A government school began at Dawson with an enrollment of 60. The term now will be four months but school will begin in September will be for nine months. The salary of the teacher and other expenses are paid by the Cherokee Nation and the U.S. Government.
"

Dawson's school district was incorporated into that of the city of Tulsa in 1927. Children in the seventh and eighth grades were sent from Dawson to Tulsa's Cleveland Junior High School. In 1929, Tulsa's Board of Education approved construction of a new elementary school to serve the Dawson area and to open in 1930. The 1908 building became surplus property. For historical purposes, the Tulsa Board returned the old building to the community of Dawson. The retired school building became a community activity center for Dawson, a town named in honor of its first postmaster W.A. Dawson, and was the only public building until a firehouse was constructed in 1942. The entire community was annexed by Tulsa in 1948.
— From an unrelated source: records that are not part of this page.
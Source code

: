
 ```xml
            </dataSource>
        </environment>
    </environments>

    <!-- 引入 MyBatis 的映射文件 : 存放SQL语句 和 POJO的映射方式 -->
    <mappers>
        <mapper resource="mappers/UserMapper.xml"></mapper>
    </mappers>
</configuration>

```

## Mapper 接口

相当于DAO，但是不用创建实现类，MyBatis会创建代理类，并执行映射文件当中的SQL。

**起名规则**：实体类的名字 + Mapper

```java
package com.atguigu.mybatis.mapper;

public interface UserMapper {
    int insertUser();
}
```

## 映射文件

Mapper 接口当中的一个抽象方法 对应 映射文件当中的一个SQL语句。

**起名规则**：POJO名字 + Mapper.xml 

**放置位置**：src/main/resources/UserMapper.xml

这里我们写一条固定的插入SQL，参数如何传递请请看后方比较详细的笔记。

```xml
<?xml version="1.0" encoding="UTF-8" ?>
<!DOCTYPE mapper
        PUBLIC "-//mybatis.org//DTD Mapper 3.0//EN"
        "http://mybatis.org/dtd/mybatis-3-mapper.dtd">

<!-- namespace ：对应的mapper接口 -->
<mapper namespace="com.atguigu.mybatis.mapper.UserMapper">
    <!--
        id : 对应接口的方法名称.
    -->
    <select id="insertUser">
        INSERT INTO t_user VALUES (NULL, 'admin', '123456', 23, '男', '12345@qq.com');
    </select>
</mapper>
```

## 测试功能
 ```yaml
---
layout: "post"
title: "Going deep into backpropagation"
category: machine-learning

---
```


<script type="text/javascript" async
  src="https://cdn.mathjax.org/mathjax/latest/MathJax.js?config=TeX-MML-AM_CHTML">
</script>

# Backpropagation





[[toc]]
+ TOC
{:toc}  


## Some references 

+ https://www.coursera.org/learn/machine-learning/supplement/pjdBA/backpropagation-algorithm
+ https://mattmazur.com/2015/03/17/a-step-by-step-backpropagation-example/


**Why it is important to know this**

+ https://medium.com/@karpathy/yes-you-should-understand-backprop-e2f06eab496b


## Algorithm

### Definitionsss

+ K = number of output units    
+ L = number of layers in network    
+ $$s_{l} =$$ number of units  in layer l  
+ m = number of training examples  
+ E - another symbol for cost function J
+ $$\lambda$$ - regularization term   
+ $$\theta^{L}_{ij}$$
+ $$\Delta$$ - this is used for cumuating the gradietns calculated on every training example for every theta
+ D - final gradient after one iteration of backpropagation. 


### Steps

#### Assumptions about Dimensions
The former school is almost the only remaining structure existing as a reminder of the former town of Dawson. Almost all of the other two-room schools that were built before or during the first two decades of the 20th Century have been demolished long ago. Dawson School was listed on the National Register of Historic Places in 2001.

==Building description==
The Dawson School Building is one-story high and contains two rooms. The exterior is constructed of sandstone, and has a Romanesque architectural design. The hipped roof is covered with asphalt. The windows are metal, one-over-one and double-hung, with a mesh cover to protect against breakage. The building is aptly described as "utilitarian" and "unpretentious" because there is minimal architectural detail and ornamentation. The building features an arched partial porch and semicircular windows flanking the porch. It originally had a bell tower above the porch. The date when the tower was removed is unknown.